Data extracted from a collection
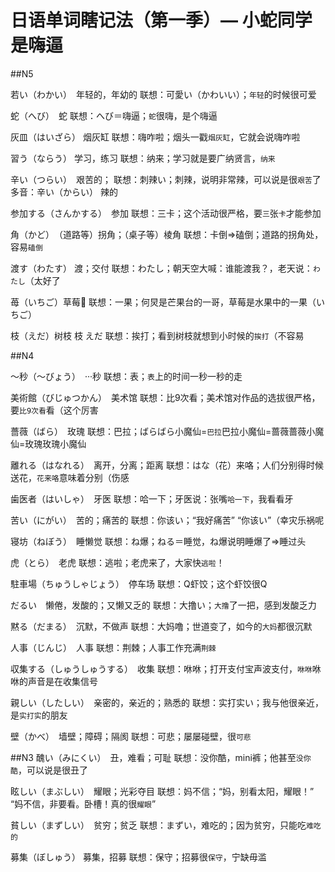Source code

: # 日语单词瞎记法（第一季）— 小蛇同学是嗨逼

##N5

若い（わかい）　年轻的，年幼的
联想：可愛い（かわいい）；`年轻`的时候很可爱

蛇（へび）　蛇
联想：へび＝嗨逼；`蛇`很嗨，是个嗨逼

灰皿（はいざら） 烟灰缸
联想：嗨咋啦；烟头一戳`烟灰缸`，它就会说嗨咋啦

習う（ならう） 学习，练习
联想：纳来；学习就是要广纳贤言，`纳来`

辛い（つらい）　艰苦的；
联想：刺辣い；刺辣，说明非常辣，可以说是很`艰苦`了
多音：辛い（からい） 辣的

参加する（さんかする）　参加
联想：三卡；这个活动很严格，要`三`张`卡`才能参加

角（かど）　（道路等）拐角；（桌子等）棱角
联想：卡倒=>磕倒；道路的拐角处，容易`磕倒`

渡す（わたす） 渡；交付
联想：わたし；朝天空大喊：谁能渡我？，老天说：`わたし`（太好了

苺（いちご）草莓🍓
联想：一果；何炅是芒果台的一哥，草莓是水果中的一果（いちご）

枝（えだ）树枝 枝 えだ
联想：挨打；看到树枝就想到小时候的`挨打`（不容易

##N4

～秒（〜びょう）　···秒
联想：表；`表`上的时间一秒一秒的走

美術館（びじゅつかん）　美术馆
联想：比9次看；美术馆对作品的选拔很严格，要`比9次看`看（这个厉害

薔薇（ばら）　玫瑰
联想：巴拉；ばらばら小魔仙=`巴拉`巴拉小魔仙=蔷薇蔷薇小魔仙=玫瑰玫瑰小魔仙

離れる（はなれる）　离开，分离；距离
联想：はな（花）来咯；人们分别得时候送花，`花来咯`意味着分别（伤感

歯医者（はいしゃ）　牙医
联想：哈一下；牙医说：张嘴`哈一下`，我看看牙

苦い（にがい）　苦的；痛苦的
联想：你该い；“我好痛苦” “你该い”（幸灾乐祸呢

寝坊（ねぼう）　睡懒觉
联想：ね爆；ねる＝睡觉，ね爆说明睡爆了=>睡过头

虎（とら）　老虎
联想：逃啦；老虎来了，大家快`逃啦`！

駐車場（ちゅうしゃじょう）　停车场
联想：Q虾饺；这个虾饺很Q

だるい　懒倦，发酸的；又懒又乏的
联想：大撸い；`大撸`了一把，感到发酸乏力

黙る（だまる）　沉默，不做声
联想：大妈噜；世道变了，如今的`大妈`都很沉默

人事（じんじ）　人事
联想：荆棘；人事工作充满`荆棘`

収集する（しゅうしゅうする）　收集
联想：咻咻；打开支付宝声波支付，`咻咻`咻咻的声音是在收集信号

親しい（したしい）　亲密的，亲近的；熟悉的
联想：实打实い；我与他很亲近，是`实打实`的朋友

壁（かべ）　墙壁；障碍；隔阂
联想：可悲；屡屡碰壁，很`可悲`

##N3
醜い（みにくい）　丑，难看；可耻
联想：没你酷，mini裤；他甚至`没你酷`，可以说是很丑了

眩しい（まぶしい）　耀眼；光彩夺目
联想：妈不信；“妈，别看太阳，耀眼！” “妈不信，非要看。卧槽！真的很`耀眼`”

貧しい（まずしい）　贫穷；贫乏
联想：まずい，难吃的；因为贫穷，只能吃`难吃的`

募集（ぼしゅう） 募集，招募
联想：保守；招募很`保守`，宁缺毋滥

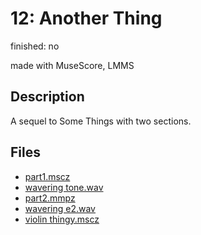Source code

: # 12: Another Thing

finished: no

made with MuseScore, LMMS

## Description

A sequel to Some Things with two sections.

## Files
- [part1.mscz](files/part1.mscz)
- [wavering tone.wav](files/wavering%20tone.wav)
- [part2.mmpz](files/part2.mmpz)
- [wavering e2.wav](files/wavering%20e2.wav)
- [violin thingy.mscz](files/violin%20thingy.mscz)
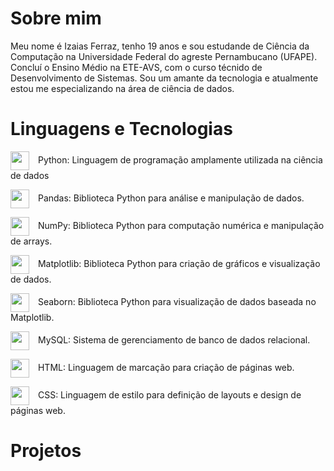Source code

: # Sobre mim
Meu nome é Izaias Ferraz, tenho 19 anos e sou estudande de Ciência da Computação na Universidade Federal do agreste Pernambucano (UFAPE). Concluí o Ensino Médio na ETE-AVS, com o curso técnido de Desenvolvimento de Sistemas. Sou um amante da tecnologia e atualmente estou me especializando na área de ciência de dados.

# Linguagens e Tecnologias
<img src="https://cdn.jsdelivr.net/gh/devicons/devicon@latest/icons/python/python-original.svg" width="30px" style="vertical-align: middle; margin-right: 10px;"> Python: Linguagem de programação amplamente utilizada na ciência de dados

<img src="https://cdn.jsdelivr.net/gh/devicons/devicon@latest/icons/pandas/pandas-original.svg" width="30px" style="vertical-align: middle; margin-right: 10px;"> Pandas: Biblioteca Python para análise e manipulação de dados.

<img src="https://cdn.jsdelivr.net/gh/devicons/devicon@latest/icons/numpy/numpy-original.svg" width="30px" style="vertical-align: middle; margin-right: 10px;"> NumPy: Biblioteca Python para computação numérica e manipulação de arrays.

<img src="https://cdn.jsdelivr.net/gh/devicons/devicon@latest/icons/matplotlib/matplotlib-original.svg" width="30px" style="vertical-align: middle; margin-right: 10px;"> Matplotlib: Biblioteca Python para criação de gráficos e visualização de dados.

<img src="https://seaborn.pydata.org/_images/logo-mark-lightbg.svg" width="30px" style="vertical-align: middle; margin-right: 10px;"> Seaborn: Biblioteca Python para visualização de dados baseada no Matplotlib.

<img src="https://cdn.jsdelivr.net/gh/devicons/devicon@latest/icons/mysql/mysql-original.svg" width="30px" style="vertical-align: middle; margin-right: 10px;"> MySQL: Sistema de gerenciamento de banco de dados relacional.

<img src="https://cdn.jsdelivr.net/gh/devicons/devicon@latest/icons/html5/html5-original.svg" width="30px" style="vertical-align: middle; margin-right: 10px;"> HTML: Linguagem de marcação para criação de páginas web.

<img src="https://cdn.jsdelivr.net/gh/devicons/devicon@latest/icons/css3/css3-original.svg" width="30px" style="vertical-align: middle; margin-right: 10px;"> CSS: Linguagem de estilo para definição de layouts e design de páginas web.

# Projetos
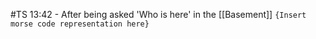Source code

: #TS 13:42 - After being asked 'Who is here' in the [[Basement]]
`{Insert morse code representation here}`
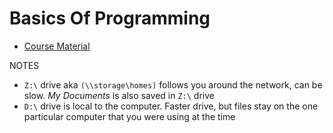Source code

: # Basics Of Programming

- [Course Material](https://gitlab.labranet.jamk.fi/ttc2030/basics-of-programming/-/tree/master/materials)


NOTES
- `Z:\` drive aka `(\\storage\homes)`  follows you around the network, can be slow. _My Documents_ is also saved in `Z:\` drive
- `D:\` drive is local to the computer. Faster drive, but files stay on the one particular computer that you were using at the time
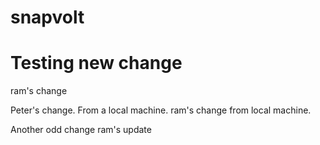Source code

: # snapvolt

# Testing new change
ram's change


Peter's change. From a local machine.
ram's change from local machine.

Another odd change
ram's update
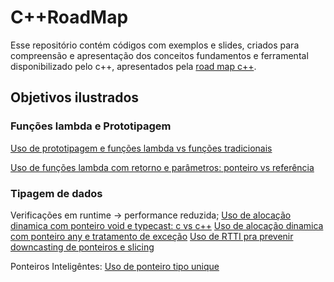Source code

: # C++RoadMap

Esse repositório contém códigos com exemplos e slides, criados para compreensão e apresentação dos conceitos fundamentos e ferramental disponibilizado pelo c++, apresentados pela [road map c++](https://roadmap.sh/).

## Objetivos ilustrados

### Funções lambda e Prototipagem

[Uso de prototipagem e funções lambda vs funções tradicionais](lambda.cpp)

[Uso de funções lambda com retorno e parâmetros: ponteiro vs referência](pointerRef.cpp)

### Tipagem de dados

Verificações em runtime -> performance reduzida;
[Uso de alocação dinamica com ponteiro void e typecast: c vs c++](dinamtype.cpp)
[Uso de alocação dinamica com ponteiro any e tratamento de exceção](dinamc%2B%2B17.cpp)
[Uso de RTTI pra prevenir downcasting de ponteiros e slicing](rtii.cpp)

Ponteiros Inteligêntes:
[Uso de ponteiro tipo unique](uniqptr.cpp)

Your goal ::
What are the lines, exactly as written above, from the line with "# Linguagens e Tecnologias" to the line with "manipulação de dados.", both included? Output only those.

Response area ::
# Linguagens e Tecnologias
<img src="https://cdn.jsdelivr.net/gh/devicons/devicon@latest/icons/python/python-original.svg" width="30px" style="vertical-align: middle; margin-right: 10px;"> Python: Linguagem de programação amplamente utilizada na ciência de dados

<img src="https://cdn.jsdelivr.net/gh/devicons/devicon@latest/icons/pandas/pandas-original.svg" width="30px" style="vertical-align: middle; margin-right: 10px;"> Pandas: Biblioteca Python para análise e manipulação de dados.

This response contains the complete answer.